How did we conclude that it is wrong and unjust for the state to violently exclude racial, religious, or sexual minorities from public spaces? We view such exclusion as fundamentally wrong because access to the streets, the square, the marketplace is essential for an ordinary life. To force people into the shadows without good reason is wrong.

Are foreigners not people too? “Yes, they are,” says the immigration restrictionist. “But if they want to live an ordinary life, they can do that in their country. They have no right to live such a life here.” That is the nub of the moral disagreement: I think people have the right to live an ordinary life in any country they please, as long as they submit to the same laws that apply to its citizens.

I do not question the state’s ability to exclude foreigners, or the capability of a democratic majority to demand their government banish the alien. These are self-evident. But I question the justice and morality of any law that excludes people simply by the alien condition of their birth.

Justice is blind. The state’s obligation to dispense justice does not disappear when one party to the dispute is foreign. Foreigners have the same right to the fruits of their labour as anyone else, the same right to pay rent for a safe home as anyone else — the same right as any citizen to walk the street in peace. Attacking someone in the street because of their birthplace is just as wrong when the government does it in the name of a democratic majority as it would be wrong when done by a lynch mob in the name of xenophobic prejudice.

The image featured at the top of this post is from Detroit, Michigan in the mid-20th century, when denizens protested African-Americans settling in their community.

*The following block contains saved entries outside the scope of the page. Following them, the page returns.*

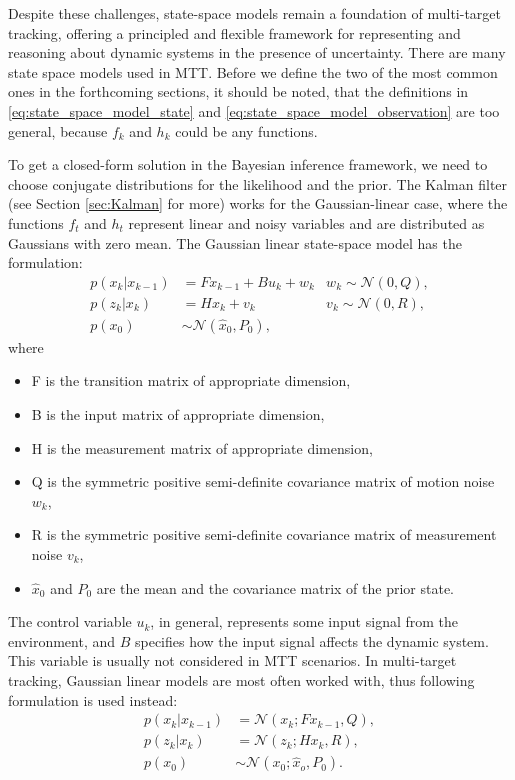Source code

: Despite these challenges, state-space models remain a foundation of multi-target tracking, offering a principled and flexible framework for representing and reasoning about dynamic systems in the presence of uncertainty.
There are many state space models used in MTT. Before we define the two of the most common ones in the forthcoming sections, it
should be noted, that the definitions in \eqref{eq:state_space_model_state} and \eqref{eq:state_space_model_observation} are too general, because $f_k$ and $h_k$ could be any functions.

To get a closed-form solution in the Bayesian inference framework, we need
to choose conjugate distributions for the likelihood and the prior. The Kalman filter (see Section \ref{sec:Kalman} for
more) works for the Gaussian-linear case, where the functions
$f_t$ and $h_t$ represent linear and noisy variables and are distributed as Gaussians with zero mean. The Gaussian linear
state-space model has the formulation:
\begin{align}
    p(x_k|x_{k-1}) &= Fx_{k-1} + Bu_k + w_k
     &w_k \sim \mathcal{N}(0,Q),\\
    p(z_k|x_k) &= Hx_k + v_k
     &v_k \sim \mathcal{N}(0,R), \\
    p(x_0) &\sim \mathcal{N}(\hat{x}_0, P_0),
\end{align}
where
\begin{itemize}
    \item F is the transition matrix of appropriate dimension,
    \item B is the input matrix of appropriate dimension,
    \item H is the measurement matrix of appropriate dimension,
    \item Q is the symmetric positive semi-definite covariance matrix of
    motion noise $
    w_k$,
    \item R is the symmetric positive semi-definite covariance matrix of
    measurement
    noise $v_k$,
    \item $\hat{x}_0$ and $P_0$ are the mean and the covariance matrix of the prior state.
\end{itemize}
The control variable $u_k$, in general, represents some input signal from the environment, and
$B$ specifies how the input signal affects the dynamic system. This variable is usually not considered in MTT scenarios.
In multi-target tracking, Gaussian linear models are most often worked with, thus following formulation is used instead:
\begin{align}
    p(x_k|x_{k-1}) &= \mathcal{N}(x_k; Fx_{k-1}, Q),  \\
    p(z_k|x_k) &= \mathcal{N}(z_k;Hx_k,R), \\
    p(x_0) &\sim \mathcal{N}(x_0;\hat{x}_o, P_0).
\end{align}


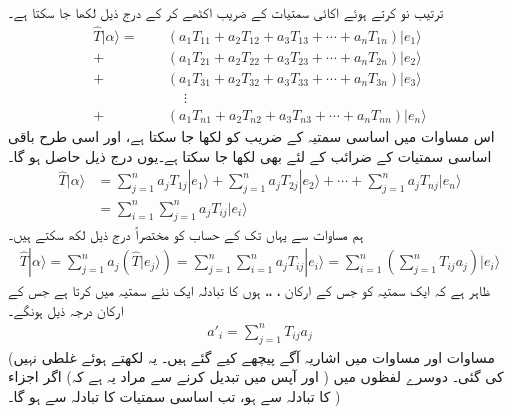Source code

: ترتیب نو  کرتے ہوئے اکائی سمتیات کے  ضریب  اکٹھے کر کے درج ذیل لکھا جا سکتا ہے۔
\begin{align*}
\hat{T}|\alpha\rangle=\phantom{+}&(a_1T_{11}+a_2T_{12}+a_3T_{13}+\cdots+a_nT_{1n})|e_1\rangle\\
+&(a_1T_{21}+a_2T_{22}+a_3T_{23}+\cdots+a_nT_{2n})|e_2\rangle\\
+&(a_1T_{31}+a_2T_{32}+a_3T_{33}+\cdots+a_nT_{3n})|e_3\rangle\\
&\phantom{+}\vdots\\
+&(a_1T_{n1}+a_2T_{n2}+a_3T_{n3}+\cdots+a_nT_{nn})|e_n\rangle
\end{align*}
اس مساوات میں  اساسی سمتیہ  کے  ضریب      کو  لکھا جا سکتا ہے، اور اسی طرح باقی اساسی سمتیات کے ضرائب کے لئے بھی لکھا جا سکتا ہے۔یوں درج ذیل حاصل ہو گا۔
 \begin{align*}
\hat{T}|\alpha\rangle &=\sum_{j=1}^n a_j T_{1j}|e_1\rangle+\sum_{j=1}^n a_j T_{2j}|e_2\rangle+\cdots+\sum_{j=1}^n a_j T_{nj}|e_n\rangle\\
&=\sum_{i=1}^n  \sum_{j=1}^n a_j T_{ij}|e_i\rangle
\end{align*}
ہم مساوات  سے یہاں تک کے حساب کو مختصراً درج ذیل لکھ سکتے ہیں۔
\begin{align}\label{مساوات_ضمیمہ_خطی_تبادلہ_مختصر}
	\hat{T}|\alpha\rangle=\sum_{j=1}^{n}a_j\left(\hat{T}|e_j\rangle\right)=\sum_{j=1}^{n}\sum_{i=1}^{n}a_jT_{ij}|e_i\rangle=\sum_{i=1}^{n}\left(\sum_{j=1}^{n}T_{ij}a_j\right)|e_i\rangle
\end{align}
ظاہر ہے کہ  ایک سمتیہ کو جس کے ارکان ، ،،   ہوں کا تبادلہ  ایک نئے سمتیہ میں کرتا ہے جس کے ارکان درجہ ذیل ہونگے۔ 
\begin{align}\label{مساوات_ضمیمہ_تبادلہ_قائدہ}
	a'_i=\sum_{j=1}^{n}T_{ij}a_j
\end{align}
(مساوات  اور مساوات   میں اشاریہ آگے پیچھے کیے گئے ہیں۔ یہ لکھتے ہوئے غلطی نہیں کی گئی۔ دوسرے لفظوں میں  (   اور   آپس میں تبدیل کرنے  سے مراد یہ ہے کہ) اگر اجزاء کا تبادلہ   سے  ہو، تب اساسی سمتیات کا تبادلہ  سے  ہو گا۔  )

The original photo can be found at the Library of Congress.

Immigration And Property Rights

Opponents of immigration often compare nations to households. Under this analogy, citizens are members of the household, while an illegal immigrant is “like a roommate who doesn’t pay the rent.” We wouldn’t allow someone to barge into our household and use all of our private property, so why would anyone allow an immigrant to barge into a country and attempt to find a job?

Weaknesses of this analogy aside, it rests on a view of property rights that is perhaps best outlined here by blogger Simon Grey. In summary, the argument goes:

  1. Under most reasonable people’s understanding of property rights, a single owner of private property is entitled to keep anyone of his or her property for any reason whatsoever.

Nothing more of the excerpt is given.